18. Ze zei: "Drink, heer," liet snel de kruik op haar hand glijden en gaf hem te drinken.

19. Toen hij genoeg had gedronken, zei ze: "Ik zal ook voor uw kamelen water halen, totdat ze genoeg hebben gedronken."

20. Ze goot snel haar kruik leeg in de drinkbak. Daarna liep ze weer naar de put om water te scheppen voor al zijn kamelen.

21. Verwonderd bleef de man zwijgend naar haar staan kijken. Hij vroeg zich af of de Heer inderdaad haar bedoelde of niet.

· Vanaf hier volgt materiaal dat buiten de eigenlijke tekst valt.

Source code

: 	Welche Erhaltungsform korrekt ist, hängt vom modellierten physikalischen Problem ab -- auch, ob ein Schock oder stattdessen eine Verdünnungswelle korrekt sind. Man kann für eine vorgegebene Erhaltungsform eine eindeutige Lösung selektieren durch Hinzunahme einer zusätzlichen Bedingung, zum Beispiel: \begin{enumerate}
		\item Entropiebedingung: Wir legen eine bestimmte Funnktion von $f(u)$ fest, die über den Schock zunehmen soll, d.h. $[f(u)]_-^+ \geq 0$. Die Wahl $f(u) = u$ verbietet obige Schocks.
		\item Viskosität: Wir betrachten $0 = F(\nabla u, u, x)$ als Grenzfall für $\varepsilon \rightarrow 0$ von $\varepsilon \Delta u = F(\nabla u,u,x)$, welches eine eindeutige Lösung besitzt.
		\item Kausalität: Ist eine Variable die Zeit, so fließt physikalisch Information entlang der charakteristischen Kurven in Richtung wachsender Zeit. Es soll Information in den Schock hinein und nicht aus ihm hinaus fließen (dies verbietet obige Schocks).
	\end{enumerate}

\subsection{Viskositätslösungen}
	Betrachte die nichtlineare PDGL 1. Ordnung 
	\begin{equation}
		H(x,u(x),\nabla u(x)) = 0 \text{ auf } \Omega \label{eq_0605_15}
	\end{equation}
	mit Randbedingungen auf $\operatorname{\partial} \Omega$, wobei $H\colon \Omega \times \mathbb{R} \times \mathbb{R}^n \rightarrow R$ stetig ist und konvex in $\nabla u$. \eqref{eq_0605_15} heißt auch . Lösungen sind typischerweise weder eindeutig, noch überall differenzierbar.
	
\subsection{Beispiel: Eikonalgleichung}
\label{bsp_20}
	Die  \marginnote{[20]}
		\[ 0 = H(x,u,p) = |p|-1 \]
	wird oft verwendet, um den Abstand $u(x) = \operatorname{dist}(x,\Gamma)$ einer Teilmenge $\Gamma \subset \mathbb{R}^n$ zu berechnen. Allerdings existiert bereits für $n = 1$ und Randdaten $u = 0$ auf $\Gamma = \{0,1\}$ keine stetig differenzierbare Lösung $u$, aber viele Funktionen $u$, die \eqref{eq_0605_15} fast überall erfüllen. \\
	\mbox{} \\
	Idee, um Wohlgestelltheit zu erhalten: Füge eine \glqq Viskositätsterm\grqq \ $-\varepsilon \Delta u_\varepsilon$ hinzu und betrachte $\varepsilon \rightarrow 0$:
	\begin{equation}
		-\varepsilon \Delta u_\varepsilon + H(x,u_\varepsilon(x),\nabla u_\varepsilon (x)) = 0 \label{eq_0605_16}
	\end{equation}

22. Toen de kamelen klaar waren met drinken, gaf de man haar een gouden oorring die wel een halve sikkel [ (5½ gram) ] woog en twee gouden armbanden die ieder 10 sikkels [ (110 gram) ] wogen.

23. Want hij had gevraagd: "Vertel me eens, wie is je vader? En kunnen we bij hem blijven slapen? Heeft hij daarvoor voldoende plaats?"

24. Ze had hem geantwoord: "Mijn vader heet Betuël. Hij is de zoon van Milka, de vrouw van Nahor.

25. We hebben meer dan genoeg stro en voer, en ook plaats om te blijven slapen."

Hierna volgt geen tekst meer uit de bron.